Maybe Rick Perry is just an Austrian School disciple like the rest of the GOP

Much fuss has been made about Rick Perry’s careless remark about Ben Bernanke.  While most of the media has honed in on the obvious ridiculousness of basically calling for the lynching of a public official for doing his job, I think it’s more telling from a policy perspective to try to understand why Rick Perry would be so against monetary easing.

Ezra Klein and Matt Yglesias weigh in on this very topic.  Klein bemoans an “a much broader, and unfortunate, shift among Republicans on monetary policy.”  While Yglesias somewhat disagrees by pointing out that “Perry’s concern is that monetary easing would work well, and he was putting Bernanke on notice to avoid it because he wants to win the election.”

The thing is that they are both right.

I think one of the most startling discoveries I’ve made in the last few years is that the GOP is dominated by Austrian School disciples.  I wasn’t even aware of this non-mainstream school of economics until I had a chance encounter with a believer at work, who had manage to convert one of my friends.  One of the major theories of the Austrian School is the Austrian Business Cycle Theory, in which they basically blame the Fed for every recession ever:

Proponents believe that a sustained period of low interest rates and excessive credit creation results in a volatile and unstable imbalance between saving and investment.[2] According to the theory, the business cycle unfolds in the following way: Low interest rates tend to stimulate borrowing from the banking system.

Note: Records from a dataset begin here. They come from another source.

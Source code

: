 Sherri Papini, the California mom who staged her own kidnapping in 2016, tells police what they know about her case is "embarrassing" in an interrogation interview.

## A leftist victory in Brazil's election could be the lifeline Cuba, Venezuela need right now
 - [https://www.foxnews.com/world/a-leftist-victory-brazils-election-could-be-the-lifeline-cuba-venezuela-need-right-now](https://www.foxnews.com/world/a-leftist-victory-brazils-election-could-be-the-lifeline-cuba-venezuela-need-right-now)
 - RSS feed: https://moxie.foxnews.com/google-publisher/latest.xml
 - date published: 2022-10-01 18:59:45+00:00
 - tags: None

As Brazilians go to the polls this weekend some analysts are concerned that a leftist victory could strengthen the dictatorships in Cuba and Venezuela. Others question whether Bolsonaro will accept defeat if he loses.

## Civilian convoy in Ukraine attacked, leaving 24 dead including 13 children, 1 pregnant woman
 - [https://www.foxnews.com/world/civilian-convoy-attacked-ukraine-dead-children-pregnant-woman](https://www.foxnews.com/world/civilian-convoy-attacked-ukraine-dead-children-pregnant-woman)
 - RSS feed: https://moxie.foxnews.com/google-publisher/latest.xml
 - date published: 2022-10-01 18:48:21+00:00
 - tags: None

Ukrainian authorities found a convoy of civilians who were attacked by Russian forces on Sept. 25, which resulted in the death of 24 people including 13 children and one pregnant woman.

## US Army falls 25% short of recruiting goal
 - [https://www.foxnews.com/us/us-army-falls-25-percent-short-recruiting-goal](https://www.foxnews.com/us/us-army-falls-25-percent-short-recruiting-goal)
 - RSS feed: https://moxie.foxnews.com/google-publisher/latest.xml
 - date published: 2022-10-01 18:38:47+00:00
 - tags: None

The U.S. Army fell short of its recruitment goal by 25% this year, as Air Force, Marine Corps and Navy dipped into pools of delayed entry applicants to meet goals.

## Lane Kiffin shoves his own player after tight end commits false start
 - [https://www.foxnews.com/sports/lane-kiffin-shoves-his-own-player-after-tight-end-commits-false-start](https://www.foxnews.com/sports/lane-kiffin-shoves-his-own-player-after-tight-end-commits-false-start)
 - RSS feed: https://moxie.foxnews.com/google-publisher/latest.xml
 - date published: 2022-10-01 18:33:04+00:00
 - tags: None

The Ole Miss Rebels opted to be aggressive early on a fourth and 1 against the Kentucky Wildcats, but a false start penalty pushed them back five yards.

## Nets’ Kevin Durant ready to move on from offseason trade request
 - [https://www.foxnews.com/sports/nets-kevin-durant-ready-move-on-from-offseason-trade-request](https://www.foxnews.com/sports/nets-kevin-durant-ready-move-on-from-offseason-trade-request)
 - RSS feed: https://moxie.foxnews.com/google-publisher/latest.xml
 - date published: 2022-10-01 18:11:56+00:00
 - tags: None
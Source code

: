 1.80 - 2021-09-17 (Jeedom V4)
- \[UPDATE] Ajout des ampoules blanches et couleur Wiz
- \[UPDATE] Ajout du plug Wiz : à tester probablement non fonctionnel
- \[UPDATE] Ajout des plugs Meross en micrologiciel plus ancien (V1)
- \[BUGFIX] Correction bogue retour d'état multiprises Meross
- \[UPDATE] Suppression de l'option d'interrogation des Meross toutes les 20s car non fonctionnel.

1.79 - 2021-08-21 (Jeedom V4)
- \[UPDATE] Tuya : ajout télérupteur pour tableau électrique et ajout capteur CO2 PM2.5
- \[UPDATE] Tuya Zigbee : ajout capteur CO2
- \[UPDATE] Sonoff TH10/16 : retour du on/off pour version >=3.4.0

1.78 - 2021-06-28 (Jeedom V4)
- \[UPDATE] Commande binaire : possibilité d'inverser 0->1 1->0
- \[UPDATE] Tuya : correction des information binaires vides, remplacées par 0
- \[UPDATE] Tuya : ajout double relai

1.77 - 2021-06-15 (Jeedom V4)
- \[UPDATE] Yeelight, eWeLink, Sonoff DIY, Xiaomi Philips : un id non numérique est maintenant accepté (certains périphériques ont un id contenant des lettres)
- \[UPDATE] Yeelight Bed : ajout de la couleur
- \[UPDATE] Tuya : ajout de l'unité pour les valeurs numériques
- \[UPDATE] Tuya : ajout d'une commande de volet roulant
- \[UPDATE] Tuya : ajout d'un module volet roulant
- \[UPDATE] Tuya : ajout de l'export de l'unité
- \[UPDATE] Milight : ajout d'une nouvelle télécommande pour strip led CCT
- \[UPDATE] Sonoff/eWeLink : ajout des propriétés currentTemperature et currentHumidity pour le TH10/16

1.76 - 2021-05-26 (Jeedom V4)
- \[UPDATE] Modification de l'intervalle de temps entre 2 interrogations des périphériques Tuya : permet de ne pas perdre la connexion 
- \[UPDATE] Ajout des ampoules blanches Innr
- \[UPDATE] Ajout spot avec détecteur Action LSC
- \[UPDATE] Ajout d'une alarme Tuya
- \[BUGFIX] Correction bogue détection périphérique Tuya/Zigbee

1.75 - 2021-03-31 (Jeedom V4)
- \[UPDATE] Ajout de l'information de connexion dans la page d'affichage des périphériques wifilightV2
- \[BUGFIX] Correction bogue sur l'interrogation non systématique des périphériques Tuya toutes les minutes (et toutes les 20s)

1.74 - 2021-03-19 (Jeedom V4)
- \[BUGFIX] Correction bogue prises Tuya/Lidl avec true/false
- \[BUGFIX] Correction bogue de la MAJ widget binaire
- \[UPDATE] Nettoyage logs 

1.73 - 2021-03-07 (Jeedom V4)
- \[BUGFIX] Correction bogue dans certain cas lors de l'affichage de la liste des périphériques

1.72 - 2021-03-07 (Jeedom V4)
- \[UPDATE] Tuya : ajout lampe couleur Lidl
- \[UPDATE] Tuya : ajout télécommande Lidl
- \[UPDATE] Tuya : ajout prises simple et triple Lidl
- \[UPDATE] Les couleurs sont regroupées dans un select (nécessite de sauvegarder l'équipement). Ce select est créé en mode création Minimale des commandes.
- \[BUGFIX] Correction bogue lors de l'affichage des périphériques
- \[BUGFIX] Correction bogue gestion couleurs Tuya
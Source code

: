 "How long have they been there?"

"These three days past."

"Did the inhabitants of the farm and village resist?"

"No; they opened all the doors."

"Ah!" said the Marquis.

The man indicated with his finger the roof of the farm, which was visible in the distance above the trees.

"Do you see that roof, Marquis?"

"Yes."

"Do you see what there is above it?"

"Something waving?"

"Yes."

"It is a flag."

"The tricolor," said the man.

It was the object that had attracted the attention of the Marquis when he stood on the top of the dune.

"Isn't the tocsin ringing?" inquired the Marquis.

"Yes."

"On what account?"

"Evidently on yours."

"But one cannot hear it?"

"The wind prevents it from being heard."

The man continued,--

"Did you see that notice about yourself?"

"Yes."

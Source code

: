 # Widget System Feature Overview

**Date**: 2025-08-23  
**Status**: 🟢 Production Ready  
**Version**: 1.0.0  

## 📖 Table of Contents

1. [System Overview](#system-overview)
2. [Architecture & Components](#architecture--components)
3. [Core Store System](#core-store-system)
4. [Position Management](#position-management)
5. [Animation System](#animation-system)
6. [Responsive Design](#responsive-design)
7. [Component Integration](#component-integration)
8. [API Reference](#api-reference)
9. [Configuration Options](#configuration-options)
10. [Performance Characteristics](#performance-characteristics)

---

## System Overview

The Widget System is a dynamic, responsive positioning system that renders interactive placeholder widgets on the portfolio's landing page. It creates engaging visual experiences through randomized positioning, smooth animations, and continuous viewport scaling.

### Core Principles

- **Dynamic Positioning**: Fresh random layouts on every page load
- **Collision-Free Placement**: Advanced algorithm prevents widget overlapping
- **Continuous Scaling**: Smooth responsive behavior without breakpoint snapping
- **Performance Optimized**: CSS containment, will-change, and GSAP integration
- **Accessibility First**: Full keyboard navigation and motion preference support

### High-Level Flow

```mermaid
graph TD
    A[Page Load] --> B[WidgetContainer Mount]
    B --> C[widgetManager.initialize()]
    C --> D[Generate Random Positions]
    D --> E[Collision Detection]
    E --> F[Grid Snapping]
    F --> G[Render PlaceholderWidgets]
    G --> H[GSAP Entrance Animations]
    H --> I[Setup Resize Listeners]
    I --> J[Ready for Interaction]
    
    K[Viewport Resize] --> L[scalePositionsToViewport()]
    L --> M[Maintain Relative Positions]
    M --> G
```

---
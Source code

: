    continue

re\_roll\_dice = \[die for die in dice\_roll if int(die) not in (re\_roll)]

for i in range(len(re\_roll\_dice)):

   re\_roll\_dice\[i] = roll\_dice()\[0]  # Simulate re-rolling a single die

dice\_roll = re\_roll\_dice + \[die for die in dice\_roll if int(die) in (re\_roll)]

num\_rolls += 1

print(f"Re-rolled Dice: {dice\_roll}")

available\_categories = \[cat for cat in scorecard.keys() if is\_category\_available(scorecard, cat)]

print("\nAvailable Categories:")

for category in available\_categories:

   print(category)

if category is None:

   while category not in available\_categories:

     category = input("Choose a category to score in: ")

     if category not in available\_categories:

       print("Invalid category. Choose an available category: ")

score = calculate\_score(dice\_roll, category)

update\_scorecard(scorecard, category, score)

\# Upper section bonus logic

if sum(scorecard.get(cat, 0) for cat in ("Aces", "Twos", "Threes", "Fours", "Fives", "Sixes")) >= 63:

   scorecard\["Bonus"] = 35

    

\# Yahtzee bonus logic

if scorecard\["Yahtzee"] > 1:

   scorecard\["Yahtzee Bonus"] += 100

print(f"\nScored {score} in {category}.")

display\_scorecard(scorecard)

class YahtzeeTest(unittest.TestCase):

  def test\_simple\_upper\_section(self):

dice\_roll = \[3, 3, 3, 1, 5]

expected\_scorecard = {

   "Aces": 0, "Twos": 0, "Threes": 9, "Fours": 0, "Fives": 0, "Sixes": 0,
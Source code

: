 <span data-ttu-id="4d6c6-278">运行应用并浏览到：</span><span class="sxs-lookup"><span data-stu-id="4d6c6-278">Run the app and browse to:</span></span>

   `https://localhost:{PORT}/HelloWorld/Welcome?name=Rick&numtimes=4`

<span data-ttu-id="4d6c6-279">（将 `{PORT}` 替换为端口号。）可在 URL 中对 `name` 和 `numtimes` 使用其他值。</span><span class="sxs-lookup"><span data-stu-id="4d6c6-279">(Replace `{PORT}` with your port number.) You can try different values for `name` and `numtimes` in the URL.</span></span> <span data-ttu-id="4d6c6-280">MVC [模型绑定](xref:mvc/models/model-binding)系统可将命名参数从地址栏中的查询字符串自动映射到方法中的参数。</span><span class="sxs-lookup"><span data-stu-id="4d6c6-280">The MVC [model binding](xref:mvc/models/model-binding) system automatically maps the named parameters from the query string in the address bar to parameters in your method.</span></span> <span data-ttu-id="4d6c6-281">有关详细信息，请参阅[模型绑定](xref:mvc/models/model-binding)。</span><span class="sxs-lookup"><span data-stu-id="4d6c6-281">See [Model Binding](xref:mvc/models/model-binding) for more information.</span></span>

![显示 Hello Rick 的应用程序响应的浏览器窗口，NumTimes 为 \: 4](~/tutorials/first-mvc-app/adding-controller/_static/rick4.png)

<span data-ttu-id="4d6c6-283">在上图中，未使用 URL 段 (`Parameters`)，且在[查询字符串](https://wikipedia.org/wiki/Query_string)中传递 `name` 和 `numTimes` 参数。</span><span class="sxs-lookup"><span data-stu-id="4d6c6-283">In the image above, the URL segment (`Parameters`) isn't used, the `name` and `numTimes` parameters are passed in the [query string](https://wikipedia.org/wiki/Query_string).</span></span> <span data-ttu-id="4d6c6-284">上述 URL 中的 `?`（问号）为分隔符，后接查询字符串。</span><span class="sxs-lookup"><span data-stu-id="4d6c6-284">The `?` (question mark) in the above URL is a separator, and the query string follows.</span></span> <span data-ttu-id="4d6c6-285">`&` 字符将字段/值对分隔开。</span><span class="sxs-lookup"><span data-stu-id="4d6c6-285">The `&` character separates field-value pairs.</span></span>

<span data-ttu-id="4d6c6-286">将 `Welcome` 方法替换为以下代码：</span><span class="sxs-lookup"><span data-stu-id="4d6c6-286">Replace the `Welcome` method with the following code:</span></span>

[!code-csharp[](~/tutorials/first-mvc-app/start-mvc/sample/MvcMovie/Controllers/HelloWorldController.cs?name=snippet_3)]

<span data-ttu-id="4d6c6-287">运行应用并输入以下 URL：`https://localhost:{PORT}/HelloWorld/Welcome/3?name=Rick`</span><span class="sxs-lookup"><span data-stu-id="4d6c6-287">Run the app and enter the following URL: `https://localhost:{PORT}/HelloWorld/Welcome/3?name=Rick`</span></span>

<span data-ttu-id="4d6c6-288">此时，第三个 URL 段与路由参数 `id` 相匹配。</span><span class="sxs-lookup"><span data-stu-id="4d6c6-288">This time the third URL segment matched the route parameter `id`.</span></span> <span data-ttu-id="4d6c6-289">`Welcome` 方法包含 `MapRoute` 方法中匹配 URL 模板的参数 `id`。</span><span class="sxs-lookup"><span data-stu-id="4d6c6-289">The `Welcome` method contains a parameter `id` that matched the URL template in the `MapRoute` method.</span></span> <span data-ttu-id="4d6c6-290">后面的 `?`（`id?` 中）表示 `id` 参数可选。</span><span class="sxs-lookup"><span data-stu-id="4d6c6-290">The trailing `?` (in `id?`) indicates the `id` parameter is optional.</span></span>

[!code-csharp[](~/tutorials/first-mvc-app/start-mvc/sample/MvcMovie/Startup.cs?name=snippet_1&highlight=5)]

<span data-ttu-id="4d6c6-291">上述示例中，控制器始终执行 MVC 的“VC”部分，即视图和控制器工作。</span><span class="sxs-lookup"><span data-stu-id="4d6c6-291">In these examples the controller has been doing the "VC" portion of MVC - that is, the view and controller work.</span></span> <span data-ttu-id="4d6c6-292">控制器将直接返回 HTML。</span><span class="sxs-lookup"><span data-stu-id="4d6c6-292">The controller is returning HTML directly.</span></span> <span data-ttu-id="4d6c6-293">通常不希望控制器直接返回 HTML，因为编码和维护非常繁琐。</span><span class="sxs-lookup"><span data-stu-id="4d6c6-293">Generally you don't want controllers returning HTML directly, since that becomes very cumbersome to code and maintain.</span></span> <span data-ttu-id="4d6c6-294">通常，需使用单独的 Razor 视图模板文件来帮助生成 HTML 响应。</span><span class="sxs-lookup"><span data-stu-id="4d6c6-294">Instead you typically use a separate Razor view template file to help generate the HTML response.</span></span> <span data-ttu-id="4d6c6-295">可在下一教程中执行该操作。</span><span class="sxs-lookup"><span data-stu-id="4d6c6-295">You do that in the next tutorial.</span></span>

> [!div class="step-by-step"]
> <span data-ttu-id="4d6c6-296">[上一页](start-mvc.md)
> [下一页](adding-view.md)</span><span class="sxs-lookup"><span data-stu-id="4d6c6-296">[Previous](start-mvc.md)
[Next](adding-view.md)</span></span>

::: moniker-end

This expansion of credit causes an expansion of the supply of money, through the money creation process in a fractional reserve banking system. It is asserted that this leads to an unsustainable credit-sourced boom during which the artificially stimulated borrowing seeks out diminishing investment opportunities. Though disputed, proponents hold that a credit-sourced boom results in widespread malinvestments. In the theory, a correction or “credit crunch“ – commonly called a “recession” or “bust” – occurs when exponential credit creation cannot be sustained. Then the money supply suddenly and sharply contracts when markets finally “clear”, causing resources to be reallocated back towards more efficient uses.

So it’s not as if the GOP doesn’t think that monetary easing wouldn’t work in the short term.  I think they mostly agree that it would.  It’s that they believe that in the long-term we will suffer for it.

So the real problem here isn’t a lack of understanding or a disingenuous ruse to win an election.  It’s much worse than that.  The entire GOP has been captivated by a non-mainstream school of economics, which proposes long refuted theories, and they are fighting for something they think is right.

The problem is that they are really, really wrong.

One Year Later

This is a little late, but we just passed the one-year anniversary of the pinnacle of the financial crisis: the Lehman failure.  This milestone prompted an excellent article in The New Yorker by James B. Stewart, titled “Eight Days.” It is an extremely well-sourced, inside look at the day-to-day activities during the collapse of Lehman Brothers Holdings, Inc.

I came away from it with not so much a revelation, but more of a confirmation of something I had thought several times before.  A thought that was wildly unpopular during this time frame: Thank god for Henry Merritt Paulson, Jr. and Ben Shalom Bernanke.